Safeguard duty proposal has deepened uncertainty in the solar energy sector

Posted on by KNBT

Graphic: Mint

Graphic: Mint

The safeguard duty on solar cells and modules, now temporarily withdrawn, is a cloud over the Indian solar energy sector. The duty relief is contingent on importers issuing a bond or a letter of undertaking, implying they will have to pay the import duty if the courts permit. But this is akin to a tax, as the developer will include the import duty in his tariff calculations if he has to bid for a project today.

The problem is states and central government entities are loath to accept higher tariffs. Indeed, some auctions stand cancelled citing higher tariffs, while others are facing delays in signing of the power purchase agreements.

These developments have upset the apple cart, says Shravan Sampath, chief executive officer (CEO) of Oakridge Energy Pvt. Ltd, a rooftop solar developer. Import duty ambiguity and sharp depreciation in the rupee are making developers go slow on new projects, he adds. Most solar power project components are imported.

Of course, the government is trying to assuage the industry’s concerns by advising a pass-through of taxation changes in tariffs. But that is easier said than done. Developers may well be wary given the thermal power sector’s bitter experience in pushing through the cost escalations at the state level.

The net impact of all this is a slowdown in capacity additions. If the current situation continues, the sector’s capacity addition estimates for the next two years will see downward revisions.

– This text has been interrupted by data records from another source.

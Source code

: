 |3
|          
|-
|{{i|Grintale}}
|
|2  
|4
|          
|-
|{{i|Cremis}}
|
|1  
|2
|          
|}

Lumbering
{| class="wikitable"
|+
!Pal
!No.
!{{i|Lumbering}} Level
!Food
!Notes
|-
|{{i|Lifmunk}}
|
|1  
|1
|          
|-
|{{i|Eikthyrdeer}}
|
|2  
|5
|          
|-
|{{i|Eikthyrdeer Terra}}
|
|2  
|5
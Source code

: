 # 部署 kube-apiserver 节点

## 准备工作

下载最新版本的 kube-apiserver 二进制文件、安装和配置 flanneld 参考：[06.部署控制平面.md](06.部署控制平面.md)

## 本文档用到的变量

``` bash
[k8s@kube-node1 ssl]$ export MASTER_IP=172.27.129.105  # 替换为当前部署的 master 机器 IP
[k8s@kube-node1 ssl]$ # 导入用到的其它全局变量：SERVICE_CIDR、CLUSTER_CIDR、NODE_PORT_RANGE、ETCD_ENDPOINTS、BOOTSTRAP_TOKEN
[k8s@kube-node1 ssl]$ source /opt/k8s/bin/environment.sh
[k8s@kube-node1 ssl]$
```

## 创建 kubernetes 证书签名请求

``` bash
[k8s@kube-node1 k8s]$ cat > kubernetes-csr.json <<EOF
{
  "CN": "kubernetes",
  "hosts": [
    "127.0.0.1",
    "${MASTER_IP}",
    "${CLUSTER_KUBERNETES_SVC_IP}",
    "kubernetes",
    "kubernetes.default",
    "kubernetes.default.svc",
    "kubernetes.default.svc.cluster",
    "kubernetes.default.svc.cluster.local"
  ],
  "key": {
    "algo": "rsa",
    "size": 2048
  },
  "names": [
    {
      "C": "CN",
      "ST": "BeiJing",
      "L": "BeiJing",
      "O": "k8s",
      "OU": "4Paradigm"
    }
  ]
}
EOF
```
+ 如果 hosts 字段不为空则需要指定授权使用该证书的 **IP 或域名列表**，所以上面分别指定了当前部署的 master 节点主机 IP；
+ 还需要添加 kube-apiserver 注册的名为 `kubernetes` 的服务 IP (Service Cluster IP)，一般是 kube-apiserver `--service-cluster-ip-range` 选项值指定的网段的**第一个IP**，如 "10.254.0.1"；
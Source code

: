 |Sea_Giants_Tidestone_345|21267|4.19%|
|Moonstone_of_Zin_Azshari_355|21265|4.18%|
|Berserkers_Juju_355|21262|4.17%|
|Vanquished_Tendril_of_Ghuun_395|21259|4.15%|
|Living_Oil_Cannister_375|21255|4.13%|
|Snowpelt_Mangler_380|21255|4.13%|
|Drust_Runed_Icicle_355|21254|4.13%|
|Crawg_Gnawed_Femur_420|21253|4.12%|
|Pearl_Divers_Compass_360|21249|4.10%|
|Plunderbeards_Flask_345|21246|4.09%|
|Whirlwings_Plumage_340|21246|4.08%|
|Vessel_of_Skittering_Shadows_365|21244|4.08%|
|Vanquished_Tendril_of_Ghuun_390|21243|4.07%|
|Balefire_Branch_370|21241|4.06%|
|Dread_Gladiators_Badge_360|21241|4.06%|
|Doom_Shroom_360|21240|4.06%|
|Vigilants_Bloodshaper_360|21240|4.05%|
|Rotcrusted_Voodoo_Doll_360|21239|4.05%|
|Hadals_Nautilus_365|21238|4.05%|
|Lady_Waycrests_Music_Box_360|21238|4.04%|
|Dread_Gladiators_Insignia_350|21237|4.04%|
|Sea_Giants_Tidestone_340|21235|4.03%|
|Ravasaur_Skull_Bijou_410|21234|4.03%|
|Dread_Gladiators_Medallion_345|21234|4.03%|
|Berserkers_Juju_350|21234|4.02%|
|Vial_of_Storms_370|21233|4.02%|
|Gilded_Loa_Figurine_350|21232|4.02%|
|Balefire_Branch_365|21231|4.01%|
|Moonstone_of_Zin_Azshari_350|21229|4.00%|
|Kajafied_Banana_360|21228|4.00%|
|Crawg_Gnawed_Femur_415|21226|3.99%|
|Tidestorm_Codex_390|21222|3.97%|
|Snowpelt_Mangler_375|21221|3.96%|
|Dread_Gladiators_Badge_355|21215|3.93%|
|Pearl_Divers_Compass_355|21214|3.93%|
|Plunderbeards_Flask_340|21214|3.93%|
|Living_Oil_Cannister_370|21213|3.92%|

That will be unfortunate. The slowdown in capacity additions in China is expected to further drive down the prices of solar modules, a key component of a solar power plant. With large capacity-addition targets, India would have been a key beneficiary of this fall. As a percentage of EPC (engineering procurement and construction) costs, module costs in India are one of the highest in the world, according to GTM Research, a market analysis and advisory firm (see chart). But the safeguard duty will temper the benefit of the steep drop in global module prices in India, it warns.

The requirement, says Sampath of Oakridge Energy, is a holistic policy where tariff measures and domestic manufacturing policy go hand in hand. Many doubt if the proposed safeguard duty will achieve the targeted purpose.

One, it is applicable on manufacturing facilities in special economic zones also, where much of the local capacities are situated. Two, the two-year duration of the safeguard duty is seen to be too short a time for the local manufacturing sector to gain a foothold.

“Safeguard duty does not encourage local manufacturing; it protects it. Protecting against predatory pricing makes sense if the domestic industry is otherwise a contender, eg. steel or textile industry in India. Indian solar manufacturing has been plagued by lack of scale, outdated machinery and lack of depth in terms of backward integration,” says Sanjeev Aggarwal, managing director and CEO of Amplus Energy Solutions.

“While the government may be able to support domestic manufacturing for the next two years, it might happen that they continue their old lines for the next two years as well. Instead, the government could have come up with a scheme that incentivizes investment in new technologies like the Top Runner program of China,” he added.

The Top Runner programme in China encourages installation of solar modules that are higher in efficiency and power output.